If I sound excited about a new month, well, that's because the month of October means so many things to me. First of all, not only are the trees wearing leaves of gorgeous oranges, reds and yellows, but the world seems awash in pink. I rejoice in the fact, too, that I am blessed to be celebrating another birthday this month, especially since on December of 1988, I was truly convinced I was dying.
Getting a breast cancer diagnosis at 34 came as quite a shock. After all, what were the odds? (Well, actually they were greater than I realized: from birth to age 39, one woman in 231 will get breast cancer.)
Back then, a lot less was known about the disease than today. Now it's hard to look anywhere without reading about a celebrity who just got diagnosed, a new study finding another breakthrough treatment, a new cure on the horizon. But most of all, the amount of support, compared to 20 years ago, is astounding. Just this morning, while at a medical center, I eyed three notices taped to the inside walls of the elevator. One was for a pre-mastectomy class; another for a breast cancer support group for husbands and the third for post-surgery yoga classes.
I know for sure that if any or all of these services were available when I went through breast cancer, many burdens - if not eliminated - would at least have been eased and I most likely would have been mentally healthier.
Here's some interesting news: the incidence of breast cancer grew between 1980 and 1987. Why? The likelihood is that there was a growing use of mammography. Then, after 1994, the incidence climbed again - and many experts attribute this to the expanding use of hormone replacement therapy (which you probably know that in 2002 was deemed to increase the incidence of breast cancer). So it comes as no surprise that between 2002 and 2003 the incidence of breast cancer then
declined - thankfully, many women stopped their hormones after hearing these reports.
I have some birthday wishes for this month. I know, I know. You're supposed to make a wish and blow out the candles without revealing your special wish. But since my wishes are so important, I'll break that superstition:
- Recognize that breast cancer is a disease that affects us all . You might not have it - but chances are huge that you have a sister, mother, aunt, father (yes, men get it, too), acquaintance, co-worker, friend or neighbor - who has struggled with the disease. Not sure how to deal with someone who has breast cancer? Here's some advice.

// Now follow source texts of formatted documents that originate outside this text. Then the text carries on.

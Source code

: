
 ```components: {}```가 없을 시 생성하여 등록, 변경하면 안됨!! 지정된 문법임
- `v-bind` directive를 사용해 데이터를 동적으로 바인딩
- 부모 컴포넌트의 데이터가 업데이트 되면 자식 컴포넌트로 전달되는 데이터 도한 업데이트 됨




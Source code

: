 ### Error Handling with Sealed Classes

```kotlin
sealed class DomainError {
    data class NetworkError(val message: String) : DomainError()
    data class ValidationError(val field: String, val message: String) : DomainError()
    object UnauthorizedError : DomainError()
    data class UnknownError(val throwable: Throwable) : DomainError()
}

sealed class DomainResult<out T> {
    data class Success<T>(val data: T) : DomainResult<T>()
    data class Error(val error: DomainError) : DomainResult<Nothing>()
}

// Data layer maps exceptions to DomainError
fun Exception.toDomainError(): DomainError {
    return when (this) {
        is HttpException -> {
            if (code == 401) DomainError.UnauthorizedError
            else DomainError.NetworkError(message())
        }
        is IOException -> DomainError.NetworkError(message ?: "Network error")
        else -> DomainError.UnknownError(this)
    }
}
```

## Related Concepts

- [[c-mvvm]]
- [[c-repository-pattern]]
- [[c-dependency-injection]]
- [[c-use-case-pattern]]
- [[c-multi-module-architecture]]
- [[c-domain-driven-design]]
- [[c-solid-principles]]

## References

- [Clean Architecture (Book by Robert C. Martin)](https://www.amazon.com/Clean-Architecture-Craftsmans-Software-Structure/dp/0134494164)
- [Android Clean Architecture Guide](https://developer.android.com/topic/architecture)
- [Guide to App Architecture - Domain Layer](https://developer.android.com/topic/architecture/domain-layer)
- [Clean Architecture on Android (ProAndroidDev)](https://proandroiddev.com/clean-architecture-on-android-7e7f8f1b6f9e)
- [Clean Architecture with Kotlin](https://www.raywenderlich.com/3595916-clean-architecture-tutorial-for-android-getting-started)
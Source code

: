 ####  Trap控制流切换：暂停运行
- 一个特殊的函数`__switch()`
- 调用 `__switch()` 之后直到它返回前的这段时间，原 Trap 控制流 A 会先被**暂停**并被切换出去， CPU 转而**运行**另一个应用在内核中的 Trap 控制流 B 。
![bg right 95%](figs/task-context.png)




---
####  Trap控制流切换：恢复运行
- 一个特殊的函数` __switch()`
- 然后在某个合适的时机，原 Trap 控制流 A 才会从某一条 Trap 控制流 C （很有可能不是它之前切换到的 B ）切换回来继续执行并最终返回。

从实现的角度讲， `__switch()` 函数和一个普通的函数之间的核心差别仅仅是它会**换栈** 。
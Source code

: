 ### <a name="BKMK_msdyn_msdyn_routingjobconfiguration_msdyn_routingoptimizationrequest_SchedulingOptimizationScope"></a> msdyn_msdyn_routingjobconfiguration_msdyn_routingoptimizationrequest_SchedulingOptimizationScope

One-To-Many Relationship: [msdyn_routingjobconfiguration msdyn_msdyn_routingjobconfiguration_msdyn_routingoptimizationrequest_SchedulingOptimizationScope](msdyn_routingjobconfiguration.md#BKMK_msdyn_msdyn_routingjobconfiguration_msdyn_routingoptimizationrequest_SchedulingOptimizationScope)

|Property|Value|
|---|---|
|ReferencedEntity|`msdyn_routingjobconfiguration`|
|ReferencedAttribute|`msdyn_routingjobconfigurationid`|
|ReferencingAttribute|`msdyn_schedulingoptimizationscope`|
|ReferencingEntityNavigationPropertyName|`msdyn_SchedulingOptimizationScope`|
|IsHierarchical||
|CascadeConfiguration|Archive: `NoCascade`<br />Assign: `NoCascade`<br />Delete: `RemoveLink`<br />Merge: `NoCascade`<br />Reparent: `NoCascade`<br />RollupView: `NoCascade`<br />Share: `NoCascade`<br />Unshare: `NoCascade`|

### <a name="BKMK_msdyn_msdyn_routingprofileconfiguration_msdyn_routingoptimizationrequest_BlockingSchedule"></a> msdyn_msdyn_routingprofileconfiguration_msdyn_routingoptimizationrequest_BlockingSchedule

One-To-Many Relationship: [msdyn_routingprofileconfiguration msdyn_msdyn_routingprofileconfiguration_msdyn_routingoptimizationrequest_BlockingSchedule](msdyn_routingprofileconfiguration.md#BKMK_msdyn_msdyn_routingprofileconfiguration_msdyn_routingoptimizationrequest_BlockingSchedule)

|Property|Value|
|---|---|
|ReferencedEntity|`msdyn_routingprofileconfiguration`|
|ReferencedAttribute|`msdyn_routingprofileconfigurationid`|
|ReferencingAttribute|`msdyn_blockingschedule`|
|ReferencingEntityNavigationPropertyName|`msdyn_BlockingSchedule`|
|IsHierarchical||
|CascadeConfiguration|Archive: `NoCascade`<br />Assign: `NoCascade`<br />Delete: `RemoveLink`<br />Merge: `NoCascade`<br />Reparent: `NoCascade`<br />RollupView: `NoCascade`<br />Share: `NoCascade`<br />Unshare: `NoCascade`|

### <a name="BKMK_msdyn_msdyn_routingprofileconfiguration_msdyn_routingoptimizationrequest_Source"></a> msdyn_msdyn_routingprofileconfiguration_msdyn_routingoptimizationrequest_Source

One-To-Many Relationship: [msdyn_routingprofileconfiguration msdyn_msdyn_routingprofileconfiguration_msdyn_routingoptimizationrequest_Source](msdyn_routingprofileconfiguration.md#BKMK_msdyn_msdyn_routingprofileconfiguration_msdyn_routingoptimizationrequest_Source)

- Make your appointment to have your mammogram or any other appropriate screening - and KEEP IT. It's never too early: my own breast cancer was detected through a routine, first-time mammogram. I was much younger than protocol dictated; but thanks to an astute doctor who ordered a baseline because of my dense, lumpy breasts my cancer was diagnosed early. And if you feel a lump and the doctor poo-poos it - but deep in your gut you don't feel right about it - go to another doctor. Have it re-checked. Or have it out. You have the right and the choice to say "I want the lump out." I know too many people who took matters into their own hands after being told "it's nothing" only to find out that, just like they thought, it was indeed "something." And conversely the same, unfortunately, is true.
- Live your life proactively. While you may not be able to control things that increase your risk - like genetics or age - lifestyle changes and choices go far in helping prevent the disease. Be aware of your exercise, diet, alcohol consumption and stress levels and keep them within healthy limits. While this does not guarantee you'll never get breast cancer, it does give you some measure of control.
- If there's a family history of breast cancer, let your doctor know. Genetic testing is available and this may give you some valuable information. Keep in mind, though, that a about 80 percent of breast cancers are NOT related to family history. And, by the way, both your mother's AND father's families affect your risk equally.
- Remember that if you're one of the 1.6 million women in the U.S. who needs a biopsy, the numbers are in your favor: about 20 percent of breast biopsies turn out to be cancer.
- Remember this, too: when detected early, breast cancer's five-year survival rate is 98 percent.
And please - help grant me one or more of my birthday wishes. It'll make the cake taste so much sweeter!